The "Silent Crisis" is the continued existence of "paper parks" throughout the tropics, or parks that are signed into law with much official fanfare, yet which are allowed to deteriorate in silent obscurity. Given the prevalence of paper parks and the severity of the infractions left unchallenged within them, we feel that this crisis represents one of today's most urgent conservation needs.

Most people know that the greatest storehouses of biodiversity on the planet are the world's tropical rainforests and reefs. Yet, few people know just how threatened these habitats are, even within the protected areas set up to preserve them. Protected areas currently amount to less than 5% of the tropical forest biome. However, many of these protected areas are actually paper parks lacking any budget, administration or enforcement. Many paper parks have unrealized potential as destinations for ecotourism, and are likely to remain underappreciated in the absence of any planning or investment.
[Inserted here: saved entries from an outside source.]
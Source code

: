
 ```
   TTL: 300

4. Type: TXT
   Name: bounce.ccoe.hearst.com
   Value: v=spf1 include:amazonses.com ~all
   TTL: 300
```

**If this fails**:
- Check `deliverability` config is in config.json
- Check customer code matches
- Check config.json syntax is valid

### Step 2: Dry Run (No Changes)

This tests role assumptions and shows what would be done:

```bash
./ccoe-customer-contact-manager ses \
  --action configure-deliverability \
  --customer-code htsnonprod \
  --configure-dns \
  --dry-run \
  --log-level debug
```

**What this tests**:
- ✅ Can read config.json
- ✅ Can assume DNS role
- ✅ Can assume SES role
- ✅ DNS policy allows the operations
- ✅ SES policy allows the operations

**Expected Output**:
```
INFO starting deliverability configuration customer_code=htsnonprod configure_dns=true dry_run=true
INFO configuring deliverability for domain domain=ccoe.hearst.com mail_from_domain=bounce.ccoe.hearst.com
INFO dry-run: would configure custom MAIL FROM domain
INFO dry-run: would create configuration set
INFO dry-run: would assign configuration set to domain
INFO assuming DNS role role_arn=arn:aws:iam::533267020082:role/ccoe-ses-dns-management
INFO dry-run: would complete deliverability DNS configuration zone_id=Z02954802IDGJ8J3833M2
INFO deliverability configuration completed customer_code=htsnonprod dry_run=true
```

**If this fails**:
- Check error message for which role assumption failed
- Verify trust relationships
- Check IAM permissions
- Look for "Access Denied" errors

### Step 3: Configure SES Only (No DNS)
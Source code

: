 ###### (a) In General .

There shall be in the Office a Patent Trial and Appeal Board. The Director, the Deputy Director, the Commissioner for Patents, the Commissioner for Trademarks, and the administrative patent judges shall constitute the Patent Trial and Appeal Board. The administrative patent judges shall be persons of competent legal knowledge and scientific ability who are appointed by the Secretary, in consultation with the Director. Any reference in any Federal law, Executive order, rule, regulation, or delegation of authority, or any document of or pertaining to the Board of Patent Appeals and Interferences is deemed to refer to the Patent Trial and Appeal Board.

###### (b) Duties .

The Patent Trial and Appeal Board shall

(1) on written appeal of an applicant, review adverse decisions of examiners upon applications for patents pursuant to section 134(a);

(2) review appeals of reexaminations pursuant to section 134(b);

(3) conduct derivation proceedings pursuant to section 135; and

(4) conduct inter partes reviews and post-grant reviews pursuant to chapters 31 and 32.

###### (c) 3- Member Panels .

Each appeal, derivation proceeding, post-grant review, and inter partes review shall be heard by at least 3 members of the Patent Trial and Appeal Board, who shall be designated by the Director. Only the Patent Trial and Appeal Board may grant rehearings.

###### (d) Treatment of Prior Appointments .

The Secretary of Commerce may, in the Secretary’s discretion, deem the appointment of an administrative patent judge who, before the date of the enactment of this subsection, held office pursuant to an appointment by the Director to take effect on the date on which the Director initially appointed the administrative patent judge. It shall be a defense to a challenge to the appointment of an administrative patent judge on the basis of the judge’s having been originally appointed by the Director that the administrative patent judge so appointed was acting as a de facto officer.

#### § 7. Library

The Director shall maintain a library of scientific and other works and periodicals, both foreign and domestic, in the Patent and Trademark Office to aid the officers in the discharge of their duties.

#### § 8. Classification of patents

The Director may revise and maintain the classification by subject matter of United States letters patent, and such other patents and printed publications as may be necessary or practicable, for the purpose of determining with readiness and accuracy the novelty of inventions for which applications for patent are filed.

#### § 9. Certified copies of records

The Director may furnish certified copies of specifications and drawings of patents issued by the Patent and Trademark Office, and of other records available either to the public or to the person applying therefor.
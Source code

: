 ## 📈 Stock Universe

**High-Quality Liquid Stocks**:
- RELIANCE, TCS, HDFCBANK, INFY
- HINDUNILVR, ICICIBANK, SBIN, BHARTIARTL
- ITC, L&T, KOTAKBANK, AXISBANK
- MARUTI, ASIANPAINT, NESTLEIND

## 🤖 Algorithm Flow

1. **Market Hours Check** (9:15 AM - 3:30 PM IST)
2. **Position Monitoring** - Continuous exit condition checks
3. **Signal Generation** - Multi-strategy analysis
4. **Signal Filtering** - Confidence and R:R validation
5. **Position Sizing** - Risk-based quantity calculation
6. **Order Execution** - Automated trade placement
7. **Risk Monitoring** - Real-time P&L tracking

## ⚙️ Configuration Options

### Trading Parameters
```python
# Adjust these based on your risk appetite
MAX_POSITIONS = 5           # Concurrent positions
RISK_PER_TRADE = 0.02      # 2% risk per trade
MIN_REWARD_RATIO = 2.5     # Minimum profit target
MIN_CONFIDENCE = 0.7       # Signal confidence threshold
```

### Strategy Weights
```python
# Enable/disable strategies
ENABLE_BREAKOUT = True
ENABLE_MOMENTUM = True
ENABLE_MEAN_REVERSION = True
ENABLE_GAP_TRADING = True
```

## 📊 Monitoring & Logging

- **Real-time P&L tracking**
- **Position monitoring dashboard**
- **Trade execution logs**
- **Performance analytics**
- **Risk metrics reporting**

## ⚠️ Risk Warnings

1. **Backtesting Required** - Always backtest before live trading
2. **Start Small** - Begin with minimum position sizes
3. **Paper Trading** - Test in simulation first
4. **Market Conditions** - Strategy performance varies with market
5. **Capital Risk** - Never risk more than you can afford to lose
Perhaps most egregiously, inadequate monitoring of park conditions has failed to reveal, and much less resolve, the pervasive threats to paper parks that jeopardize the biological riches that motivated the initial conferring of reserve status.

Only rarely is up-to-date information on the conservation status of protected areas documented and brought to the public attention; even rarer is the application of corrective action before a protected area suffers from degradation. Conservation failures therefore go largely unnoticed. Inaction is further guaranteed by systematic underfunding and understaffing of parks, combined with policies depriving park guards of the authority required to carry out their managerial duties.

Inadequate implementation of parks is particularly acute in developing countries, where most of the world's biodiversity lies, and where many forces combine to threaten protected areas, including poverty, landlessness, exhaustion of natural resources, and overpopulation. Yet, in spite of competing social needs, it is becoming clear from the blossoming of conservation NGO's worldwide that nature conservation is not only valued by the industrialized world, but is in fact also of increasing interest to the developing world's citizenry. Alas, the potential consequences of the loss of tropical biodiversity and ecosystem functions are of concern to society as a whole, so that the industrialized world has a responsibility to assist these efforts to the fullest extent possible.

If humankind values intact nature, biodiversity, and wilderness, PARKS MUST WORK in protecting their natural treasures.